21361 access("/etc/ld.so.preload", R_OK) = -1 ENOENT (No such file or directory)
21361 open("/usr/lib/perl5/5.8.8/i386-linux-thread-multi/CORE/tls/i686/sse2/libperl.so", O_RDONLY) = -1 ENOENT
(No such file or directory)
21361 stat64("/usr/lib/perl5/5.8.8/i386-linux-thread-multi/CORE/tls/i686/sse2", 0xbfeca780) = -1 ENOENT (No su
ch file or directory)
21361 open("/usr/lib/perl5/5.8.8/i386-linux-thread-multi/CORE/tls/i686/libperl.so", O_RDONLY) = -1 ENOENT (No
such file or directory)
21361 stat64("/usr/lib/perl5/5.8.8/i386-linux-thread-multi/CORE/tls/i686", 0xbfeca780) = -1 ENOENT (No such fi
le or directory)
21361 open("/usr/lib/perl5/5.8.8/i386-linux-thread-multi/CORE/tls/sse2/libperl.so", O_RDONLY) = -1 ENOENT (No
such file or directory)
21361 stat64("/usr/lib/perl5/5.8.8/i386-linux-thread-multi/CORE/tls/sse2", 0xbfeca780) = -1 ENOENT (No such fi
le or directory)
21361 open("/usr/lib/perl5/5.8.8/i386-linux-thread-multi/CORE/tls/libperl.so", O_RDONLY) = -1 ENOENT (No such
file or directory)
21361 stat64("/usr/lib/perl5/5.8.8/i386-linux-thread-multi/CORE/tls", 0xbfeca780) = -1 ENOENT (No such file or
directory)
21361 open("/usr/lib/perl5/5.8.8/i386-linux-thread-multi/CORE/i686/sse2/libperl.so", O_RDONLY) = -1 ENOENT (No
such file or directory)
21361 stat64("/usr/lib/perl5/5.8.8/i386-linux-thread-multi/CORE/i686/sse2", 0xbfeca780) = -1 ENOENT (No such f
ile or directory)
21361 open("/usr/lib/perl5/5.8.8/i386-linux-thread-multi/CORE/i686/libperl.so", O_RDONLY) = -1 ENOENT (No such
file or directory)
21361 stat64("/usr/lib/perl5/5.8.8/i386-linux-thread-multi/CORE/i686", 0xbfeca780) = -1 ENOENT (No such file o
r directory)
21361 open("/usr/lib/perl5/5.8.8/i386-linux-thread-multi/CORE/sse2/libperl.so", O_RDONLY) = -1 ENOENT (No such
file or directory)
21361 stat64("/usr/lib/perl5/5.8.8/i386-linux-thread-multi/CORE/sse2", 0xbfeca780) = -1 ENOENT (No such file o
r directory)
21361 open("/usr/lib/perl5/5.8.8/i386-linux-thread-multi/CORE/libperl.so", O_RDONLY) = 3
....output trimmed....
I ran strace in the background by using & so I could view the output of strace.out with tail -f.

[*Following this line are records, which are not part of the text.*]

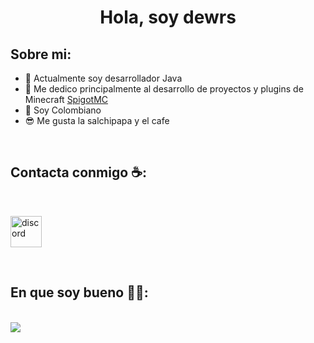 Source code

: <h1 align="center">Hola, soy dewrs</h1>

## Sobre mi:

- 💜 Actualmente soy desarrollador Java
- 🏢 Me dedico principalmente al desarrollo de proyectos y plugins de Minecraft [SpigotMC](https://www.spigotmc.org/members/dewrs.1687078/)
- 🏡 Soy Colombiano
- 😎 Me gusta la salchipapa y el cafe

<br>

## Contacta conmigo ☕:

<br>

<a target="dewrs"><img align="center" src="https://user-images.githubusercontent.com/88904952/234982627-019fd336-6248-453c-9b05-97c13fd1d207.png" alt="discord" height="50" width="50" /></a>

<br>

## En que soy bueno 🧑‍💻:

<br>

<img src="https://img.icons8.com/color/48/000000/java-coffee-cup-logo--v1.png"/>

<br>
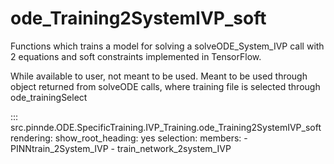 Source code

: # ode_Training2SystemIVP_soft

Functions which trains a model for solving a solveODE_System_IVP call with 2 equations and soft constraints implemented in TensorFlow.

While available to user, not meant to be used. Meant to be used through
object returned from solveODE calls, where training file is selected through ode_trainingSelect

::: src.pinnde.ODE.SpecificTraining.IVP_Training.ode_Training2SystemIVP_soft
    rendering:
      show_root_heading: yes
    selection:
      members:
        - PINNtrain_2System_IVP
        - train_network_2system_IVP
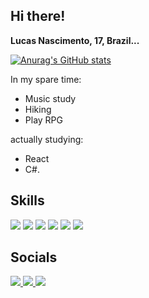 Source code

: ## Hi there!
**Lucas Nascimento, 17, Brazil...**

[![Anurag's GitHub stats](https://github-readme-stats.vercel.app/api?username=heylucass)](https://github.com/anuraghazra/github-readme-stats)



In my spare time: 
* Music study
* Hiking
* Play RPG

actually studying: 
* React
* C#.


## Skills
<section>
  <img src='https://img.shields.io/badge/React-20232A?style=for-the-badge&logo=react&logoColor=61DAFB' />
  <img src='https://img.shields.io/badge/JavaScript-323330?style=for-the-badge&logo=javascript&logoColor=F7DF1E' />
  <img src='https://img.shields.io/badge/CSS3-1572B6?style=for-the-badge&logo=css3&logoColor=white' />
  <img src='https://img.shields.io/badge/HTML5-E34F26?style=for-the-badge&logo=html5&logoColor=white' />
  <img src='https://img.shields.io/badge/Node.js-43853D?style=for-the-badge&logo=node.js&logoColor=white' />
  <img src='https://img.shields.io/badge/C%23-239120?style=for-the-badge&logo=c-sharp&logoColor=white' />
</section>

## Socials
<section>
  <a href='https://steamcommunity.com/id/call-911-now/'>
    <img src='https://img.shields.io/badge/Steam-000000?style=for-the-badge&logo=steam&logoColor=white' />
   <a> 
  <a href='https://www.linkedin.com/in/luccas-nasc-01a4a4215/'>  
    <img src='https://img.shields.io/badge/LinkedIn-0077B5?style=for-the-badge&logo=linkedin&logoColor=white' />
   <a>  
  <img src='https://img.shields.io/badge/Discord-7289DA?style=for-the-badge&logo=discord&logoColor=white' />
</section>
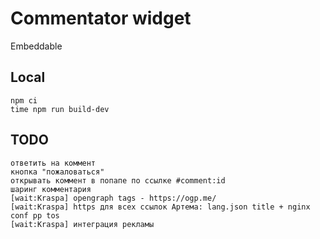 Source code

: # Commentator widget

Embeddable

## Local

    npm ci
    time npm run build-dev

## TODO

    ответить на коммент
    кнопка "пожаловаться"
    открывать коммент в попапе по ссылке #comment:id
    шаринг комментария
    [wait:Kraspa] opengraph tags - https://ogp.me/
    [wait:Kraspa] https для всех ссылок Артема: lang.json title + nginx conf pp tos
    [wait:Kraspa] интеграция рекламы
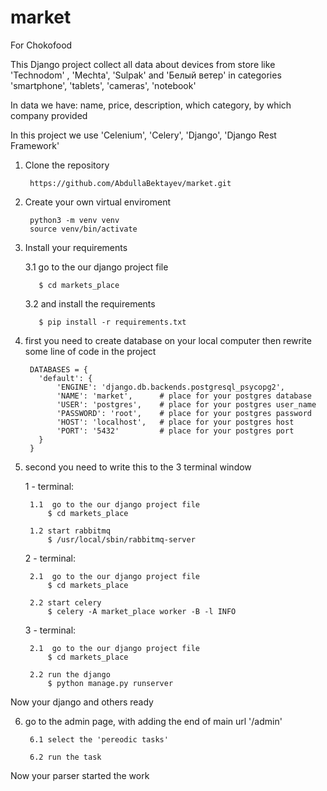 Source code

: # market
For Chokofood

This Django project collect all data about devices from store like 'Technodom' , 'Mechta', 'Sulpak' and 'Белый ветер' in categories 'smartphone', 'tablets', 'cameras', 'notebook'

In data we have: name, price, description, which category, by which company provided
  
In this project we use 'Celenium', 'Celery', 'Django', 'Django Rest Framework'

1. Clone the repository

        https://github.com/AbdullaBektayev/market.git

2. Create your own virtual enviroment

        python3 -m venv venv
        source venv/bin/activate

3. Install your requirements

      3.1  go to the our django project file 

          $ cd markets_place

      3.2 and install the requirements

          $ pip install -r requirements.txt

4. first you need to create database on your local computer then rewrite some line of code in the project

        DATABASES = {
          'default': {
              'ENGINE': 'django.db.backends.postgresql_psycopg2',
              'NAME': 'market',      # place for your postgres database
              'USER': 'postgres',    # place for your postgres user_name
              'PASSWORD': 'root',    # place for your postgres password
              'HOST': 'localhost',   # place for your postgres host
              'PORT': '5432'         # place for your postgres port
          }
        }
        
5. second you need to write this to the 3 terminal window 

      1 - terminal:

        1.1  go to the our django project file 
            $ cd markets_place

        1.2 start rabbitmq
            $ /usr/local/sbin/rabbitmq-server

      2 - terminal:

        2.1  go to the our django project file 
            $ cd markets_place

        2.2 start celery
            $ celery -A market_place worker -B -l INFO

      3 - terminal:

        2.1  go to the our django project file 
            $ cd markets_place

        2.2 run the django
            $ python manage.py runserver
        

Now your django and others ready

6. go to the admin page, with adding the end of main url  '/admin'
  
        6.1 select the 'pereodic tasks'
  
        6.2 run the task
  
Now your parser started the work

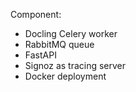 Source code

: Component:
- Docling Celery worker
- RabbitMQ queue
- FastAPI
- Signoz as tracing server
- Docker deployment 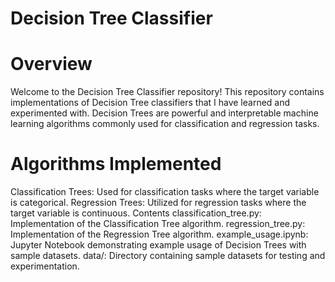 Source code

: # Decision Tree Classifier
# Overview
Welcome to the Decision Tree Classifier repository! This repository contains implementations of Decision Tree classifiers that I have learned and experimented with. Decision Trees are powerful and interpretable machine learning algorithms commonly used for classification and regression tasks.

# Algorithms Implemented
Classification Trees: Used for classification tasks where the target variable is categorical.
Regression Trees: Utilized for regression tasks where the target variable is continuous.
Contents
classification_tree.py: Implementation of the Classification Tree algorithm.
regression_tree.py: Implementation of the Regression Tree algorithm.
example_usage.ipynb: Jupyter Notebook demonstrating example usage of Decision Trees with sample datasets.
data/: Directory containing sample datasets for testing and experimentation.
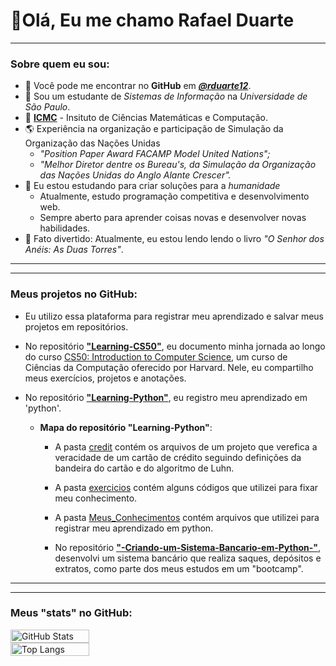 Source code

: # 👋Olá, Eu me chamo Rafael Duarte

---

### Sobre quem eu sou: 

- 🔭 Você pode me encontrar no **GitHub** em _**[@rduarte12](https://github.com/rduarte12)**_.
- 📑 Sou um estudante de _Sistemas de Informação_ na _Universidade de São Paulo_.
- 📒 **[ICMC](https://icmc.usp.br/)** - Insituto de Ciências Matemáticas e Computação.
- 🌎 Experiência na organização e participação de Simulação da Organização das Nações Unidas
    - _"Position Paper Award FACAMP Model United Nations";_
    - _"Melhor Diretor dentre os Bureau's, da Simulação da Organização das Nações Unidas do Anglo Alante Crescer"._
- 🚩 Eu estou estudando para criar soluções para a _humanidade_
    - Atualmente, estudo programação competitiva e desenvolvimento web.
    - Sempre aberto para aprender coisas novas e desenvolver novas habilidades.
- 📖 Fato divertido: Atualmente, eu estou lendo lendo o livro _"O Senhor dos Anéis: As Duas Torres"_.

---
---

### Meus projetos no **GitHub**:

- Eu utilizo  essa plataforma para registrar meu aprendizado e salvar meus projetos em repositórios.

- No repositório [**"Learning-CS50"**](https://github.com/rduarte12/Learning-Python), eu documento minha jornada ao longo do curso [CS50: Introduction to Computer Science](https://cs50.harvard.edu/), um curso de Ciências da Computação oferecido por Harvard. Nele, eu compartilho meus exercícios, projetos e anotações.

- No repositório [**"Learning-Python"**](https://github.com/rduarte12/Learning-Python), eu registro meu aprendizado em 'python'.
    - **Mapa do repositório "Learning-Python"**:

        - A pasta [credit](https://github.com/rduarte12/Learning-Python/tree/main/credit) contém os arquivos de um projeto que verefica a veracidade de um cartão de crédito seguindo definições da bandeira do cartão e do algoritmo de Luhn.

        - A pasta [exercicios](https://github.com/rduarte12/Learning-Python/tree/main/exercicios) contém alguns códigos que utilizei para fixar meu conhecimento.

        - A pasta [Meus_Conhecimentos](https://github.com/rduarte12/Learning-Python/tree/main/Meus_Conhecimentos) contém arquivos que utilizei para registrar meu aprendizado em python.

        - No repositório [**"-Criando-um-Sistema-Bancario-em-Python-"**](https://github.com/rduarte12/-Criando-um-Sistema-Bancario-em-Python-), desenvolvi um sistema bancário que realiza saques, depósitos e extratos, como parte dos meus estudos em um "bootcamp".

---
---

### Meus "stats" no **GitHub**:

<div style="display: flex; justify-content: center ; aling-items: center; flex-direction: column;">
  <img src="https://github-readme-stats.vercel.app/api?username=rduarte12&theme=transparent&bg_color=1C1C1C&border_color=000&show_icons=true&icon_color=30A3DC&title_color=ADD8E6&text_color=FFF" alt="GitHub Stats" style="width: 50%;">
  <img src="https://github-readme-stats-git-masterrstaa-rickstaa.vercel.app/api/top-langs/?username=rduarte12&layout=compact&bg_color=1C1C1C&border_color=000&title_color=ADD8E6&text_color=FFF" alt="Top Langs" style="width: 50%;">
</div>
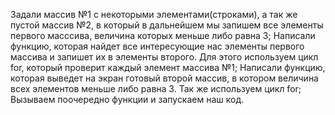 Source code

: Задали массив №1 с некоторыми элементами(строками), а так же пустой массив №2, в который в дальнейшем мы запишем все элементы первого масссива, величина которых меньше либо равна 3;
Написали функцию, которая найдет все интересующие нас элементы первого массива и запишет их в элементы второго. Для этого используем цикл for, который проверит каждый элемент массива №1;
Написали функцию, которая выведет на экран готовый второй массив, в котором величина всех элементов меньше либо равна 3. Так же используем цикл for;
Вызываем поочередно функции и запускаем наш код.
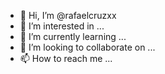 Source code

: - 👋 Hi, I’m @rafaelcruzxx
- 👀 I’m interested in ...
- 🌱 I’m currently learning ...
- 💞️ I’m looking to collaborate on ...
- 📫 How to reach me ...

<!---
rafaelcruzxx/rafaelcruzxx is a ✨ special ✨ repository because its `README.md` (this file) appears on your GitHub profile.
You can click the Preview link to take a look at your changes.
--->
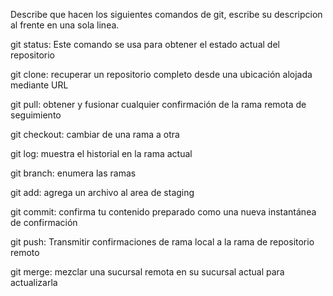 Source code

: Describe que hacen los siguientes comandos de git, escribe su descripcion al frente en una sola linea.

git status: Este comando se usa para obtener el estado actual del repositorio

git clone: recuperar un repositorio completo desde una ubicación alojada mediante URL

git pull: obtener y fusionar cualquier confirmación de la rama remota de seguimiento

git checkout: cambiar de una rama a otra

git log: muestra el historial en la rama actual

git branch: enumera las ramas

git add: agrega un archivo al area de staging

git commit: confirma tu contenido preparado como una nueva instantánea de confirmación

git push: Transmitir confirmaciones de rama local a la rama de repositorio remoto

git merge: mezclar una sucursal remota en su sucursal actual para actualizarla
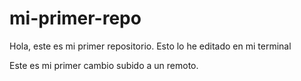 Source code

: # mi-primer-repo
Hola, este es mi primer repositorio.
Esto lo he editado en mi terminal

Este es mi primer cambio subido a un remoto.
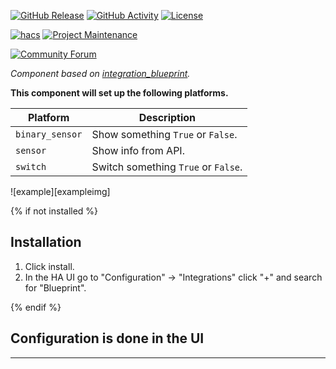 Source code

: [![GitHub Release][releases-shield]][releases]
[![GitHub Activity][commits-shield]][commits]
[![License][license-shield]][license]

[![hacs][hacsbadge]][hacs]
[![Project Maintenance][maintenance-shield]][user_profile]

[![Community Forum][forum-shield]][forum]

_Component based on [integration_blueprint][integration_blueprint]._

**This component will set up the following platforms.**

Platform | Description
-- | --
`binary_sensor` | Show something `True` or `False`.
`sensor` | Show info from API.
`switch` | Switch something `True` or `False`.

![example][exampleimg]

{% if not installed %}

## Installation

1. Click install.
1. In the HA UI go to "Configuration" -> "Integrations" click "+" and search for "Blueprint".

{% endif %}

## Configuration is done in the UI

<!---->

***

[integration_blueprint]: https://github.com/custom-components/integration_blueprint
[commits-shield]: https://img.shields.io/github/commit-activity/y/Berserkir-Wolf/HA_ElectricKiwi.svg?style=for-the-badge
[commits]: https://github.com/Berserkir-Wolf/HA_ElectricKiwi/commits/main
[hacs]: https://hacs.xyz
[hacsbadge]: https://img.shields.io/badge/HACS-Custom-orange.svg?style=for-the-badge
[forum-shield]: https://img.shields.io/badge/community-forum-brightgreen.svg?style=for-the-badge
[forum]: https://community.home-assistant.io/
[license]: https://github.com/Berserkir-Wolf/HA_ElectricKiwi/commits/main/blob/main/LICENSE
[license-shield]: https://img.shields.io/github/license/Berserkir-Wolf/HA_ElectricKiwi.svg?style=for-the-badge
[maintenance-shield]: https://img.shields.io/badge/maintainer-Dyson%20Parkes%20%40BerserkirWolf-blue.svg?style=for-the-badge
[releases-shield]: https://img.shields.io/github/release/Berserkir-Wolf/HA_ElectricKiwi.svg?style=for-the-badge
[releases]: https://github.com/Berserkir-Wolf/HA_ElectricKiwi/releases
[user_profile]: https://github.com/Berserkir-Wolf/
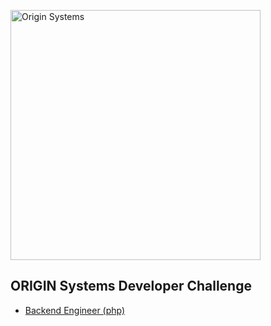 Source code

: <a href="https://originsysglobal.com" target="_blank"><img width="400" src="https://www.originsysglobal.com/wp-content/uploads/2023/03/origin-logo.jpg" alt="Origin Systems"></a>

## ORIGIN Systems Developer Challenge

- [Backend Engineer (php)](BE-PHP.md)
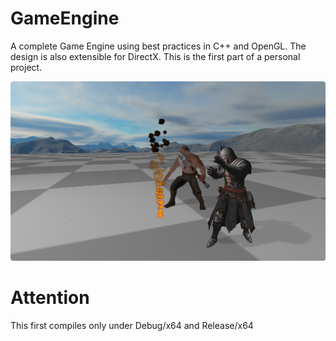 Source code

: # GameEngine
A complete Game Engine using best practices in C++ and OpenGL. The design is also extensible for DirectX. This is the first part of a personal project.

![alt text](https://github.com/vagnerlands/GameEngine/blob/master/Screenshots/animated_models.png?raw=true)

# Attention
This first compiles only under Debug/x64 and Release/x64

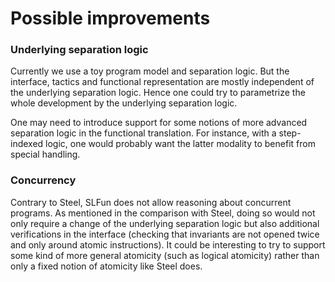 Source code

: Possible improvements
=========================================

### Underlying separation logic

Currently we use a toy program model and separation logic. But the interface,
tactics and functional representation are mostly independent of the underlying
separation logic. Hence one could try to parametrize the whole development by the
underlying separation logic.

One may need to introduce support for some notions of more advanced separation
logic in the functional translation. For instance, with a step-indexed
logic, one would probably want the latter modality to benefit from special
handling.

### Concurrency

Contrary to Steel, SLFun does not allow reasoning about concurrent programs.
As mentioned in the comparison with Steel, doing so would not only require a
change of the underlying separation logic but also additional verifications in
the interface (checking that invariants are not opened twice and only around
atomic instructions).
It could be interesting to try to support some kind of more general atomicity
(such as logical atomicity) rather than only a fixed notion of atomicity like
Steel does.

This way I could know when my process was the one that was doing the work. Then I reloaded my site about 5 times until it cycled around to process 6457.
In the beginning of the output shown, it may look like there is an error, because it keeps showing "No such file or directory" while trying to load libperl.so. But you can see that it is looking for the library in multiple paths and eventually it does find it in the directory /usr/lib/perl5/5.8.8/i386-linux-thread-multi/CORE/. In this case, the page was loaded without any errors. I will do it again, but this time I will try to load a page that does not exist, in this case
http://10.2.4.15/test.
Code:
....output trimmed....
6457 lstat64("/usr/local/www/test", 0xbffb3104) = -1 ENOENT (No such file or directory)
....output trimmed....
6457 read(18, 0xbffb3270, 512) = -1 ECONNRESET (Connection reset by peer)
6457 close(18) = 0
6457 read(5, 0xbffb347f, 1) = -1 EAGAIN (Resource temporarily unavailable)
6457 semop(7307267, 0x1c9740, 1 <unfinished ...>
It tried to find /usr/local/www/test but could not so it failed in the end.